WHAT YOU SHOULD DO: Please return every line in the following data that includes the string "called".

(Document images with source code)

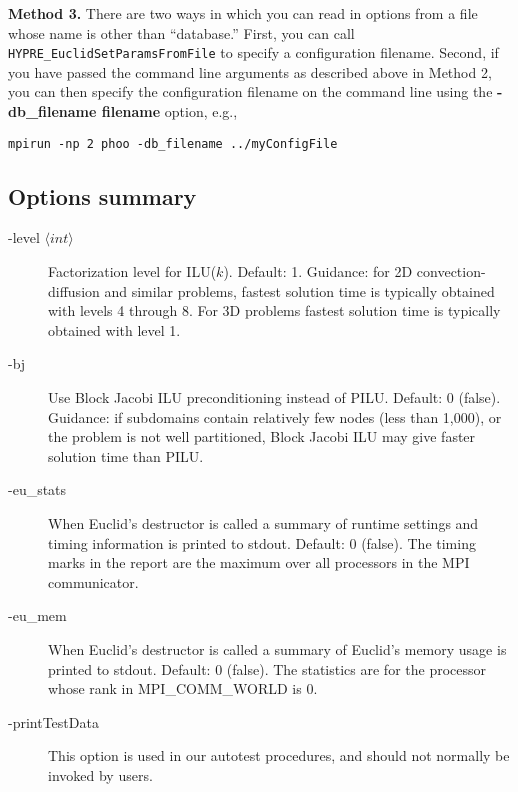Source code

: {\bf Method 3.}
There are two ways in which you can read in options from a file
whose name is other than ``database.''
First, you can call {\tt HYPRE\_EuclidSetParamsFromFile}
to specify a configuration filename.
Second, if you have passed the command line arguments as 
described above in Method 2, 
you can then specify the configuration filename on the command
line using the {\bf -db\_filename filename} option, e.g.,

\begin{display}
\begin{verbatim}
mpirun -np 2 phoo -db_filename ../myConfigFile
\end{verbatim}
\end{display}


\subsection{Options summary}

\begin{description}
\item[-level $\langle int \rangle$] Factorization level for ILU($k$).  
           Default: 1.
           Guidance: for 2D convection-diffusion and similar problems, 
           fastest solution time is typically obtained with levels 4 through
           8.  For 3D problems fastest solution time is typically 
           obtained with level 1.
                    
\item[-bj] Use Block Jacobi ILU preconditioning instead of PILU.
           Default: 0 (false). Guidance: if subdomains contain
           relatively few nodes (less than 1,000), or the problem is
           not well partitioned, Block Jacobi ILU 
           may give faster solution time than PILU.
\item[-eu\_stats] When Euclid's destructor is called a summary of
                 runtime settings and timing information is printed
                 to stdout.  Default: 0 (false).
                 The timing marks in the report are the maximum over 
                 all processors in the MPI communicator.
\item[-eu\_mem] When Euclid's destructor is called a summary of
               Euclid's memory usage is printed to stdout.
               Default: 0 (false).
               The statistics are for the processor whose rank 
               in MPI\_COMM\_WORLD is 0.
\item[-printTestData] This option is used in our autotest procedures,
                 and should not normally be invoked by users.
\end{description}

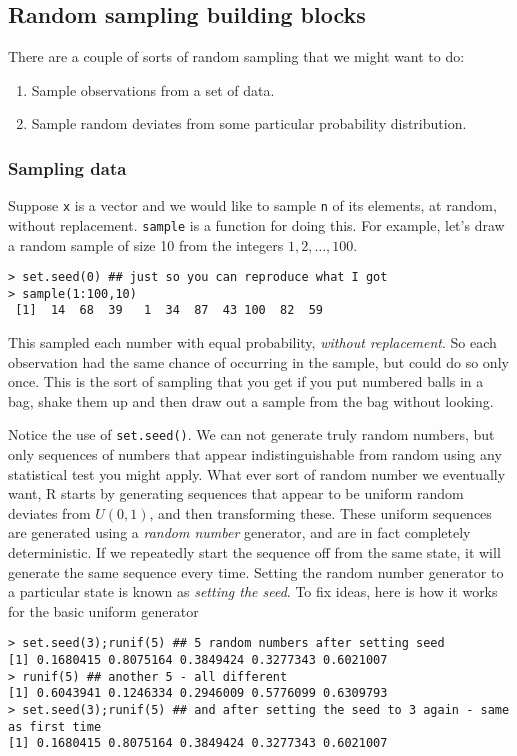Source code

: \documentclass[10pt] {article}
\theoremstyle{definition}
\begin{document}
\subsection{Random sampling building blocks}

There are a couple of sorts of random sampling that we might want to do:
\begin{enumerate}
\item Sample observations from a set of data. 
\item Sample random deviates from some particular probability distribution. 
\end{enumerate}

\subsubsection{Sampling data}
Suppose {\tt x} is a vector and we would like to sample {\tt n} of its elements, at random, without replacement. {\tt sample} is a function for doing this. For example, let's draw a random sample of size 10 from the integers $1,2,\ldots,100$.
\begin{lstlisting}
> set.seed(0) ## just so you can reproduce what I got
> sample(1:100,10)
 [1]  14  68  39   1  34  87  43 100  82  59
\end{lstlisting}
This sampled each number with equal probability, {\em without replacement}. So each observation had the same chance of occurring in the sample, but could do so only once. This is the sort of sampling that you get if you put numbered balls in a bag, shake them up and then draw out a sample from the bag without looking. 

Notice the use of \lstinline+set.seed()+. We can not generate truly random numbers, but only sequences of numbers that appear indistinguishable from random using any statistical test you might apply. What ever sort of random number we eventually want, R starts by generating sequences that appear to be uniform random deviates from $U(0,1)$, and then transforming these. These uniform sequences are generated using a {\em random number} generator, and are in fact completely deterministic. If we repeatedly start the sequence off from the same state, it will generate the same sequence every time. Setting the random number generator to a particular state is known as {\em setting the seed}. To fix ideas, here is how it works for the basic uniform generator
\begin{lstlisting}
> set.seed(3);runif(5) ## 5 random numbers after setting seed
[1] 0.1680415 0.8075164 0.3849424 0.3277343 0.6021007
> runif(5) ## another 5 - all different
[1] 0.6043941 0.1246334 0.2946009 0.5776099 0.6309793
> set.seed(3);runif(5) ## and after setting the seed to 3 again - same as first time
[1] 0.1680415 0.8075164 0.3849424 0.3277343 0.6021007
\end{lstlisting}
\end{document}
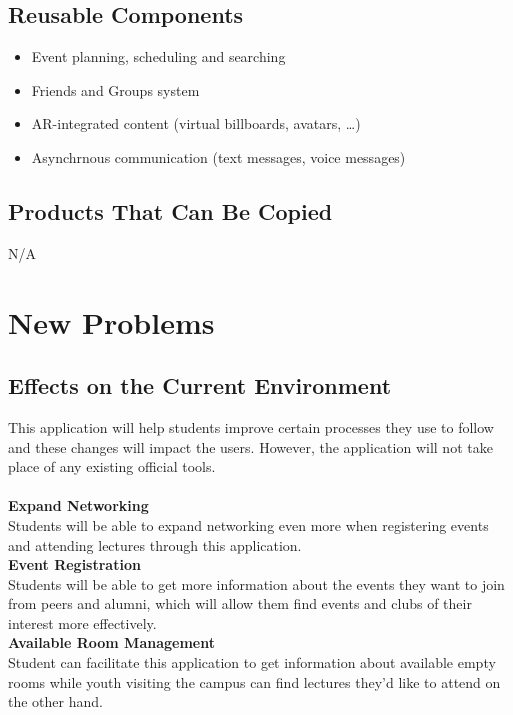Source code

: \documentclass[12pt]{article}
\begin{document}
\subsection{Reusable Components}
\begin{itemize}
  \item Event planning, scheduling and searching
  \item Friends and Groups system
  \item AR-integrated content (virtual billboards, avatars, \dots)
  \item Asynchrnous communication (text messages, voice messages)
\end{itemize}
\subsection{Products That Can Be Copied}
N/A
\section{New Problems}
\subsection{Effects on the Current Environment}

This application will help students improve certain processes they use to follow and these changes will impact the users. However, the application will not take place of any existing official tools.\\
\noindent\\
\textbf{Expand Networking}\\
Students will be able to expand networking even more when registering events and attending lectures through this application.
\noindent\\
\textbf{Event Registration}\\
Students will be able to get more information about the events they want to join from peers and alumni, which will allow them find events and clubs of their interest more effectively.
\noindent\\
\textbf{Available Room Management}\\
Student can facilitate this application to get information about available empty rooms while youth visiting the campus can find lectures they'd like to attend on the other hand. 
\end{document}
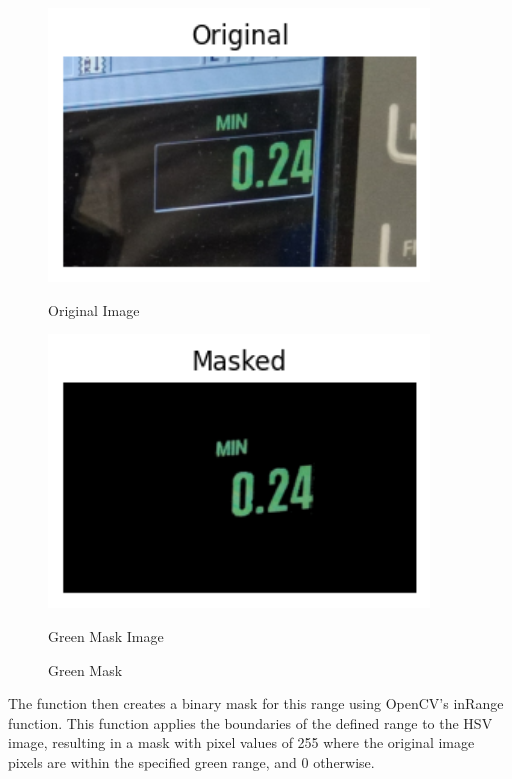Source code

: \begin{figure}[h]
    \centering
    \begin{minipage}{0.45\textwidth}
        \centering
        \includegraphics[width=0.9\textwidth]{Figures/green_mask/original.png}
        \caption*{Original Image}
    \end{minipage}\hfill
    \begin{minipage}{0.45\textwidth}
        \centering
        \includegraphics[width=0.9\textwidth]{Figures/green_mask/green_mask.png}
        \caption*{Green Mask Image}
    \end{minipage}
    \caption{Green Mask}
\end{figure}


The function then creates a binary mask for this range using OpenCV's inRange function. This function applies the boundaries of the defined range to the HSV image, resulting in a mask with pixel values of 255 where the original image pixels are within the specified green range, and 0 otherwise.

...

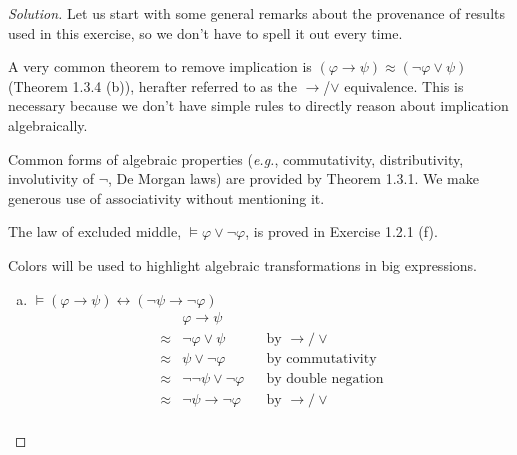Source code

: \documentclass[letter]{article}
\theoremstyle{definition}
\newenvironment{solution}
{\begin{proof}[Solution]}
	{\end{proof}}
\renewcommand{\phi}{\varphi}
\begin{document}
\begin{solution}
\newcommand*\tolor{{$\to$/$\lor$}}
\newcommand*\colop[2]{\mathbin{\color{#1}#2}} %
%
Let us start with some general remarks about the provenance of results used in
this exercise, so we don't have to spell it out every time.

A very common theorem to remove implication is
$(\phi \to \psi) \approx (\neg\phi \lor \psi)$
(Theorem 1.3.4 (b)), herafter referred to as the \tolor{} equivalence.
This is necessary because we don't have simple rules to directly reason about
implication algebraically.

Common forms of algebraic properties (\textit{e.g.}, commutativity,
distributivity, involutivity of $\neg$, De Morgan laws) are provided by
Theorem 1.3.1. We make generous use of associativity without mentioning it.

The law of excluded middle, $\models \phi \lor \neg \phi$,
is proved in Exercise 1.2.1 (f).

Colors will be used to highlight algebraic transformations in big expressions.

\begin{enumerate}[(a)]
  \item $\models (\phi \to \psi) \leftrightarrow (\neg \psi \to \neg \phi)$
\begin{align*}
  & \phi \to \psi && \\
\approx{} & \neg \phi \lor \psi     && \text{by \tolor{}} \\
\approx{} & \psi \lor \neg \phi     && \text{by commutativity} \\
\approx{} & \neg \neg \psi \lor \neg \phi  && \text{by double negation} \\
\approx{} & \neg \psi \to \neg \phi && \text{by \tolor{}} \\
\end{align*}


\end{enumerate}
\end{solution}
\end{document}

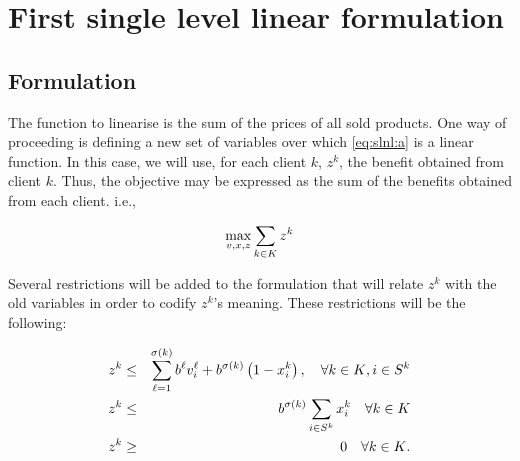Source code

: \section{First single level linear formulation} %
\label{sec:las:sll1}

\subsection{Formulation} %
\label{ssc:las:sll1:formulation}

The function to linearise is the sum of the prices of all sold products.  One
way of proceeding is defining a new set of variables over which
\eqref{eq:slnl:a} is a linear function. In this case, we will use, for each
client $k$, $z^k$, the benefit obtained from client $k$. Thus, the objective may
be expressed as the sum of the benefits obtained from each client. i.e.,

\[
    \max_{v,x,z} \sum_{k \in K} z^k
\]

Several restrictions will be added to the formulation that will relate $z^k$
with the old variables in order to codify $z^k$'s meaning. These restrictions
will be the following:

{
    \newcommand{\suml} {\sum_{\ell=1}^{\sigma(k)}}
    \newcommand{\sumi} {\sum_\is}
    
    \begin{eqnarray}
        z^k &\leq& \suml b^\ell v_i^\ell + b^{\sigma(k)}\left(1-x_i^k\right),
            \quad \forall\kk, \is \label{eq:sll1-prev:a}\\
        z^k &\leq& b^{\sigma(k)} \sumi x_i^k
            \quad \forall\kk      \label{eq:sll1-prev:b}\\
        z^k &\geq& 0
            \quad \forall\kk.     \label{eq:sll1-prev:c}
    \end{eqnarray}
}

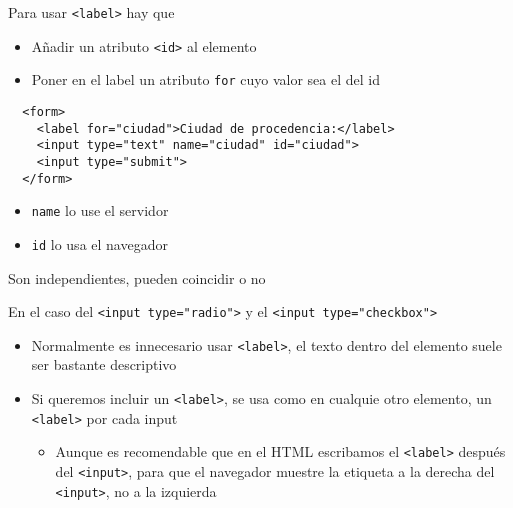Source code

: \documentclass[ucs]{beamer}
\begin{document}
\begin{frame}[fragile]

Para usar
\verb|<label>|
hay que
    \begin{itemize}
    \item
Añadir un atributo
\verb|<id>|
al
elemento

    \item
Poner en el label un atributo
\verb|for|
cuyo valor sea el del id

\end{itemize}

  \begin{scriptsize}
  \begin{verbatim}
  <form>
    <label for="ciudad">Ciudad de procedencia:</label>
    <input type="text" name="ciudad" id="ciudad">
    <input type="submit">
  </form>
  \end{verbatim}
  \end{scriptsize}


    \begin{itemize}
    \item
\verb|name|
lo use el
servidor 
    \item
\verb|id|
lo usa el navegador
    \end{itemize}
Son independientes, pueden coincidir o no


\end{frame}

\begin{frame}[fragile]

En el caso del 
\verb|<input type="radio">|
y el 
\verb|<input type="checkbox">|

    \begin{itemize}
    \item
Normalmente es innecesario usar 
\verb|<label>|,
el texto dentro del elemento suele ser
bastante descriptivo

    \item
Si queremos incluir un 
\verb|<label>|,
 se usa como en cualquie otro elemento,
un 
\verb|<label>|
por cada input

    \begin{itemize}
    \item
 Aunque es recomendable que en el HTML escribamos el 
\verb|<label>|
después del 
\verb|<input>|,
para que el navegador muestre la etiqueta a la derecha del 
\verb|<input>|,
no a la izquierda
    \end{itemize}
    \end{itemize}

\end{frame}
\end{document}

EXERCISE ANSWER:
\item[-eu\_stats] When Euclid's destructor is called a summary of
\item[-eu\_mem] When Euclid's destructor is called a summary of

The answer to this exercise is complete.